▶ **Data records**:
※ ※ ※
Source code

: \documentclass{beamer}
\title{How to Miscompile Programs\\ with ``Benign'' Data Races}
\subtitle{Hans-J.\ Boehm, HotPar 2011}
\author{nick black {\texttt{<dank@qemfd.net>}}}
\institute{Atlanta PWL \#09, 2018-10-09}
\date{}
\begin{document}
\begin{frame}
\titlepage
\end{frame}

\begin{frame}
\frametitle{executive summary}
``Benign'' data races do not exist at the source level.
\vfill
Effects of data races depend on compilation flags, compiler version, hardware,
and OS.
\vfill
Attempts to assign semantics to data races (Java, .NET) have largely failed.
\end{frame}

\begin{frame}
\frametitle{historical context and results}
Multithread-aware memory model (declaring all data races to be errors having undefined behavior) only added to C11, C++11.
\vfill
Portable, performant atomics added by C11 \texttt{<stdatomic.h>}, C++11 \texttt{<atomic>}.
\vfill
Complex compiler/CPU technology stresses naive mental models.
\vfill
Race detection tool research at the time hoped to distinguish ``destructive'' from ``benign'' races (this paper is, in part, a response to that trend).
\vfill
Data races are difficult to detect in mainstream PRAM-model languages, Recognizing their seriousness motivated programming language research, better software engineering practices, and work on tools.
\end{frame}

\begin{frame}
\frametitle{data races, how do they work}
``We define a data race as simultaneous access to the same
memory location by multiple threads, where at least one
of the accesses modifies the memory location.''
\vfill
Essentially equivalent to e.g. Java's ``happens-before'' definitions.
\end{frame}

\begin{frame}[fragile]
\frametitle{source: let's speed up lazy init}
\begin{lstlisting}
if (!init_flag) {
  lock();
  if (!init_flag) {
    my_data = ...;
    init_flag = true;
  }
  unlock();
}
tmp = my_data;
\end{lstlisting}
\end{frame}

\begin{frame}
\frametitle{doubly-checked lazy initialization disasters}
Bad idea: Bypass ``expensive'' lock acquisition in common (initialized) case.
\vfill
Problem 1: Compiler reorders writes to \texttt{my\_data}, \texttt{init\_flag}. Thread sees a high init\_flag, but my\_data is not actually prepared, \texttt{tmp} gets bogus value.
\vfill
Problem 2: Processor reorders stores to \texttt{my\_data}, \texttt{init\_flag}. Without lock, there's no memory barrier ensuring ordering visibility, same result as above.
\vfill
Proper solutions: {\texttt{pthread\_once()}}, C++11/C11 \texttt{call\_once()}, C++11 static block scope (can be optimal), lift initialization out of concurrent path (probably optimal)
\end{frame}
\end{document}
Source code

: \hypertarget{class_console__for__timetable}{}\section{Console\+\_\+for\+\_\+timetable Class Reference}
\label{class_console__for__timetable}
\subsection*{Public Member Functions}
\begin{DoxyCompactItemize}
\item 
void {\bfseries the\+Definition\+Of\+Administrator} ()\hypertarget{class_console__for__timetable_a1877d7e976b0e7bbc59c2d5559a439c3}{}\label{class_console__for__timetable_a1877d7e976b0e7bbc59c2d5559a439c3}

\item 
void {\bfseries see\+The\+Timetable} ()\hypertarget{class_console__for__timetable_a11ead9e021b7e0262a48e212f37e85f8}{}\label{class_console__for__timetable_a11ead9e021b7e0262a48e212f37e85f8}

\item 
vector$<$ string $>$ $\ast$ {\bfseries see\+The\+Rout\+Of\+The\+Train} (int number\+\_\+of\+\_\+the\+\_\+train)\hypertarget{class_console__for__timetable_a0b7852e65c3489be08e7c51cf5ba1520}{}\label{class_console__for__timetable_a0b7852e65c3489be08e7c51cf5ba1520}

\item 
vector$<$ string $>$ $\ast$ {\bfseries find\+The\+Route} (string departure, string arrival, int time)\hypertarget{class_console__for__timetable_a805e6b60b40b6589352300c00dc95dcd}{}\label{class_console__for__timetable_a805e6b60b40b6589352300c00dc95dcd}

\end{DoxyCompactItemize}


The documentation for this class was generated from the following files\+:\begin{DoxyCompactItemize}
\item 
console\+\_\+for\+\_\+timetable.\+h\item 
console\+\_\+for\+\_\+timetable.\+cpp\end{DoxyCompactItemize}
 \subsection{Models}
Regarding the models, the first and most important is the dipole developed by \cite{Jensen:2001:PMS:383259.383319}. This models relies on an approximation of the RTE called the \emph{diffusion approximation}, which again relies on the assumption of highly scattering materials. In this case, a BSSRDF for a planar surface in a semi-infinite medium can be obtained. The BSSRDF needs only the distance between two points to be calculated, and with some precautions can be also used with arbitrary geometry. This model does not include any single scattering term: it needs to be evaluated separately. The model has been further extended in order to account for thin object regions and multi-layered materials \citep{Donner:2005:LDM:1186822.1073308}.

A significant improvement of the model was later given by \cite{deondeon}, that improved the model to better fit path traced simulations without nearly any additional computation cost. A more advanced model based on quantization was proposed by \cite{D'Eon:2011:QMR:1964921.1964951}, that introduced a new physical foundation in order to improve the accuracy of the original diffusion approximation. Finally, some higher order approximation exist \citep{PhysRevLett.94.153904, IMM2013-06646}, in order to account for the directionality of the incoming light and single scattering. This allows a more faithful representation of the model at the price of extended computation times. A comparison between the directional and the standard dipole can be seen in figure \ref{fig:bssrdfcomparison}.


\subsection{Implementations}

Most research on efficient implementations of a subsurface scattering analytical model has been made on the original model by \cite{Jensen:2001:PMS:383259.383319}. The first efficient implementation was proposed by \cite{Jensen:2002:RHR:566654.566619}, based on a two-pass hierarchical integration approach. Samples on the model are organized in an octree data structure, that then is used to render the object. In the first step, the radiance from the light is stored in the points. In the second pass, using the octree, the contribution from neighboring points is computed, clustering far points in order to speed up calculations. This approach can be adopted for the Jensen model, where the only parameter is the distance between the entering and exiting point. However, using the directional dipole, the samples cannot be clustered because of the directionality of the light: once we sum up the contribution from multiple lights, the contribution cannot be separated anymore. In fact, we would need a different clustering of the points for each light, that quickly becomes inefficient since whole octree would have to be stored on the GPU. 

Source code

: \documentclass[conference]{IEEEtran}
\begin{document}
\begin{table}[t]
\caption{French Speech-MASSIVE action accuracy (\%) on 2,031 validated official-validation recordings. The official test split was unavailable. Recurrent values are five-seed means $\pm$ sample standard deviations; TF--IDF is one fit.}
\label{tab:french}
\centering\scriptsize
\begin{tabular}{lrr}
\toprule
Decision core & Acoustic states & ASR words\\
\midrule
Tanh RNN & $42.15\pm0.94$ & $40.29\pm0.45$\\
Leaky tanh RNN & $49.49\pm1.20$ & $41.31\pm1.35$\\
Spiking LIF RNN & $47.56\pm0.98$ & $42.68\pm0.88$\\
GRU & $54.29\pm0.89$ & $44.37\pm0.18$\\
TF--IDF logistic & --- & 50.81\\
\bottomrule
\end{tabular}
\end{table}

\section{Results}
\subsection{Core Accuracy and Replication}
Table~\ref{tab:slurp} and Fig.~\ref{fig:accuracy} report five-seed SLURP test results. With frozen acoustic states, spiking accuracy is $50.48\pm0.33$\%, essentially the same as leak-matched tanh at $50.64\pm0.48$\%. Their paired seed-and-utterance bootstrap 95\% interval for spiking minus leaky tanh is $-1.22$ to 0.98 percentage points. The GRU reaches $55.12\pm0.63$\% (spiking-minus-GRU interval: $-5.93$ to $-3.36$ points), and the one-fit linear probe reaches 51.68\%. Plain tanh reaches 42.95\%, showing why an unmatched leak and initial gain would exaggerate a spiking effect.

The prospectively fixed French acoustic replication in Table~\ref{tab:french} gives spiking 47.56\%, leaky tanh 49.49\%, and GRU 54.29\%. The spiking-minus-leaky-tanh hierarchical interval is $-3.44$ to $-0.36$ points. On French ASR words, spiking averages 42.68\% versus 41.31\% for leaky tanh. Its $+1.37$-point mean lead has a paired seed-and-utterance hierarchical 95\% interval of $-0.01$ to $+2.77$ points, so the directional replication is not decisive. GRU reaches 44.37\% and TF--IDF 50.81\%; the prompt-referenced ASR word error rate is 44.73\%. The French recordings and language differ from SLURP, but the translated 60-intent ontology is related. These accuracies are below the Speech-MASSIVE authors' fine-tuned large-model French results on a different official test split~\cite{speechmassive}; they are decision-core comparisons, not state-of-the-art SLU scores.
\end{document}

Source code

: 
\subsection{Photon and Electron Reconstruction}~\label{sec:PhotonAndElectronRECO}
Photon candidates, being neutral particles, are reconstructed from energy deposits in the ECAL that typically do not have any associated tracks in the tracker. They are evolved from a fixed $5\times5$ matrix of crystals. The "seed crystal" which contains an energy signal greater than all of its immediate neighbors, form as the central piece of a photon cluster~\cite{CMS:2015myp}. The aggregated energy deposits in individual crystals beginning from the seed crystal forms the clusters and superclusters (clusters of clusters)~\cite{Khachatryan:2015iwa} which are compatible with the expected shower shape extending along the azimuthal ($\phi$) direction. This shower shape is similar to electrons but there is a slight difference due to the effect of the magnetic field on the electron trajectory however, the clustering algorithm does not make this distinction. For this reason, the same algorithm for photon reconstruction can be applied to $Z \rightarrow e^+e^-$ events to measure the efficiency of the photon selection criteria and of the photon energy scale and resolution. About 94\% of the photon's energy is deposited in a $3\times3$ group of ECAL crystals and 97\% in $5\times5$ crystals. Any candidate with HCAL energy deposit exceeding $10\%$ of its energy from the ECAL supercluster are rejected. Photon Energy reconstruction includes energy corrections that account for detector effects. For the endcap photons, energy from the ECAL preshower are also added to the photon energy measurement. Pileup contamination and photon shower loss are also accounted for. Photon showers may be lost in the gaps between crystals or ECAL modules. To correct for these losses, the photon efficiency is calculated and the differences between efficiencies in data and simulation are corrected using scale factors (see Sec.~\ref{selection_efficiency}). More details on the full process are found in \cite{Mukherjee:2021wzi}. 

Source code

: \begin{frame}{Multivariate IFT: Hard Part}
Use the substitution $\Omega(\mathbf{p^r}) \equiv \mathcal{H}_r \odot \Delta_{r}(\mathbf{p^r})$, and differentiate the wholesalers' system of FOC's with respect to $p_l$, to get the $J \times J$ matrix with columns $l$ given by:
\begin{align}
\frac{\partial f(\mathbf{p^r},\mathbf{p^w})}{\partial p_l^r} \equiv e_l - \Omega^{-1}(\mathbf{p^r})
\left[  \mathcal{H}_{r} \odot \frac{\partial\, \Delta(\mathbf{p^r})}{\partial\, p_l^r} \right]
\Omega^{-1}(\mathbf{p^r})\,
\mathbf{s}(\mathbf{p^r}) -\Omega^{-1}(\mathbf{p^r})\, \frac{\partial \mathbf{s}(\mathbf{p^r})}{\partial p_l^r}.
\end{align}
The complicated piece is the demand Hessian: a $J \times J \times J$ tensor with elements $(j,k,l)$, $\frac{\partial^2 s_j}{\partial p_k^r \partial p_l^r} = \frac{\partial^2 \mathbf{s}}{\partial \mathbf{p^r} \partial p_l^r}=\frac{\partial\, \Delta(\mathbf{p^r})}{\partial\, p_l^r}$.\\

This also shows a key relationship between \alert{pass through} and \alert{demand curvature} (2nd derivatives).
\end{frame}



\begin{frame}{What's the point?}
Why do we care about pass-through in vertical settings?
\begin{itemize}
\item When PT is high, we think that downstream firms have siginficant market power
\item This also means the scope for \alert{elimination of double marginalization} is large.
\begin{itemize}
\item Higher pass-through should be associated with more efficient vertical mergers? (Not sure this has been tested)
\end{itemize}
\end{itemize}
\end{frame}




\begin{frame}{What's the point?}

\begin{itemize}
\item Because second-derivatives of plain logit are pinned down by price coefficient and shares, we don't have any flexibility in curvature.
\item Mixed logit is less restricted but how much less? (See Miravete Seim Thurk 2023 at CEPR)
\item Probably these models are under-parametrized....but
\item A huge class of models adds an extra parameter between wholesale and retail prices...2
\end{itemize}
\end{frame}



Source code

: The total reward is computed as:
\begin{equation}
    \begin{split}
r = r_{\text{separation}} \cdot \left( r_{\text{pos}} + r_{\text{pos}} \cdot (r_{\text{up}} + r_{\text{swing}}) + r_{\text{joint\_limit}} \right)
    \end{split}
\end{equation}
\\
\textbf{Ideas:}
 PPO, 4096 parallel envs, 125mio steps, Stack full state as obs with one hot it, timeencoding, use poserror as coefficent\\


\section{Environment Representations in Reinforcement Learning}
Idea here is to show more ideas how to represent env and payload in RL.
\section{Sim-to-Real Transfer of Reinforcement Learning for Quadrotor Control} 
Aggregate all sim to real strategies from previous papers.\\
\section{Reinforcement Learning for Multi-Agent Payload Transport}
※ ※ ※
▶ **What the task requires**:
Among these entries, how many lines include the string "logit"? Reply with the number by itself.

▶ **Exercise solution**:
2